Only doubles matches will be played on Monday, and the singles main draw will start on Tuesday.

Meanwhile, the referee, Hany El Khafief has slapped a fine of $500 on Anton Kokurin of Uzbekistan for his ``aggravated and flagrant behaviour that put the tournament in jeopardy'', when he was asked to play under the floodlights during the second leg in Bangalore by umpire Puneet Gupta.
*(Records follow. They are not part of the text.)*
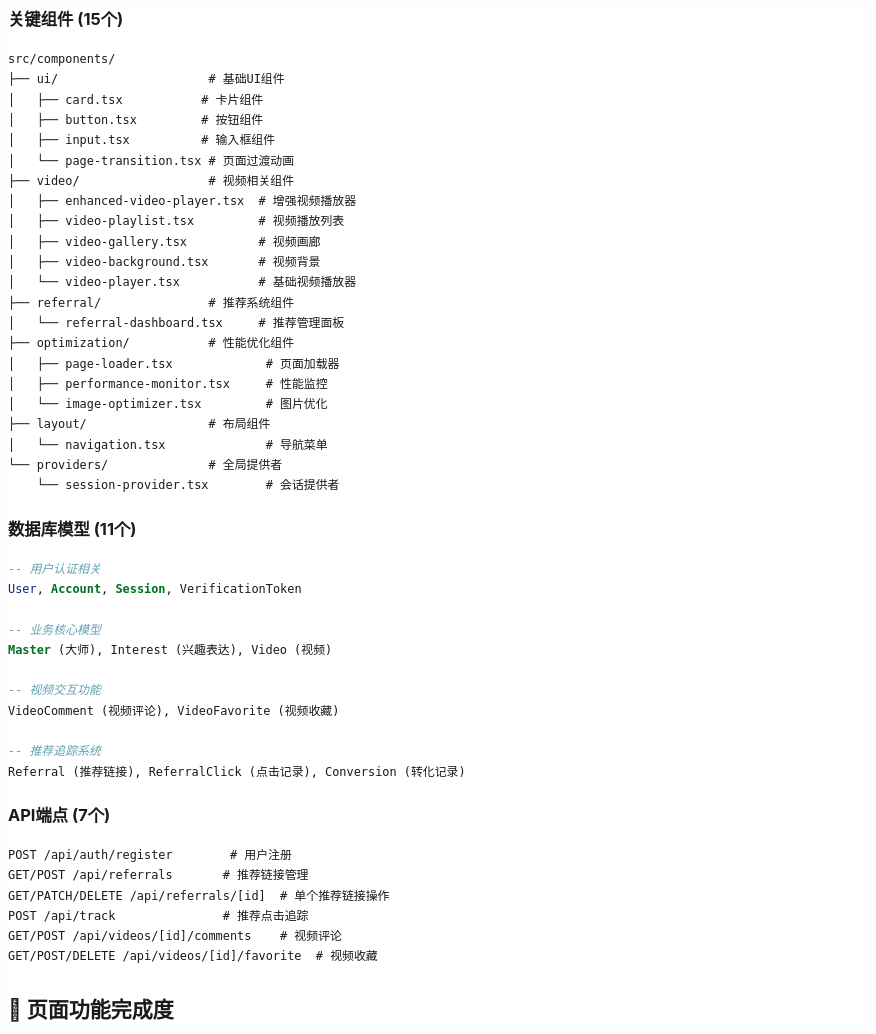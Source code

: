 ### 关键组件 (15个)
```
src/components/
├── ui/                     # 基础UI组件
│   ├── card.tsx           # 卡片组件
│   ├── button.tsx         # 按钮组件
│   ├── input.tsx          # 输入框组件
│   └── page-transition.tsx # 页面过渡动画
├── video/                  # 视频相关组件
│   ├── enhanced-video-player.tsx  # 增强视频播放器
│   ├── video-playlist.tsx         # 视频播放列表
│   ├── video-gallery.tsx          # 视频画廊
│   ├── video-background.tsx       # 视频背景
│   └── video-player.tsx           # 基础视频播放器
├── referral/               # 推荐系统组件
│   └── referral-dashboard.tsx     # 推荐管理面板
├── optimization/           # 性能优化组件
│   ├── page-loader.tsx             # 页面加载器
│   ├── performance-monitor.tsx     # 性能监控
│   └── image-optimizer.tsx         # 图片优化
├── layout/                 # 布局组件
│   └── navigation.tsx              # 导航菜单
└── providers/              # 全局提供者
    └── session-provider.tsx        # 会话提供者
```

### 数据库模型 (11个)
```sql
-- 用户认证相关
User, Account, Session, VerificationToken

-- 业务核心模型
Master (大师), Interest (兴趣表达), Video (视频)

-- 视频交互功能
VideoComment (视频评论), VideoFavorite (视频收藏)

-- 推荐追踪系统
Referral (推荐链接), ReferralClick (点击记录), Conversion (转化记录)
```

### API端点 (7个)
```
POST /api/auth/register        # 用户注册
GET/POST /api/referrals       # 推荐链接管理
GET/PATCH/DELETE /api/referrals/[id]  # 单个推荐链接操作
POST /api/track               # 推荐点击追踪
GET/POST /api/videos/[id]/comments    # 视频评论
GET/POST/DELETE /api/videos/[id]/favorite  # 视频收藏
```

## 📱 页面功能完成度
The referee has also recommended to the ITF a three-month suspension for Kokurin, who had abused him over the phone after the referee had moved to Ahmedabad to conduct the qualifying event of the third leg.

The results (qualifying event):

Second and final round: Colin Bennett (GBR) bt Daniel Tegg (GBR) 6-3, 6-1; Manoj Mahadevan bt Vijayendra Laad 7-5, 6-1; Nipun Gupta bt S. K. Shivshankar 7-6 (8-6), 6-4; Ibrahim Kimmerling (Ger) bt P. Ravikrishna 6-3, 2-6, 6-1; Dhananjay Kawade bt Daniel Tjondronegoro (Ned) 7-6 (9-7), 6- 4; P. Vishal bt P. Vishwanath 6-0, 7-6 (7-4); Anant Sitaram bt Joshua Fonseca 6-0, 6-3; Mathew Snowdon (Aus) bt Kunal Bhojwani 6-1, 6-2.

First round: Daniel Tegg (GBR) bt Harshit Sharma 6-3, 6-4; Vijayendra Laad bt Kshtij Gujarati 6-0, 6-4; Nipun Gupta bt Gautham Dhar 5-0 (retired); P. Ravikrishna bt Nishank Mishra 6-4, 6-2; Dhananjay Kawade bt Siddharth Sharma 6- 2, 2-6, 6-4; P. Vishwanath bt Rafique Paruthi 6-0, 6-2; Anant Sitaram bt Parantap Chaturvedi 6-4, 3-6, 6-4; Joshua Fonseca bt Gajapathi Pillay 6-3, 6-2; Mathew Snowdon (Aus) bt Ritesh Chitlangiya 7-6 (8-6), 6-2; Kunal Bhojwani bt Naga Pritish Lagauaraen 6-1, 6-1.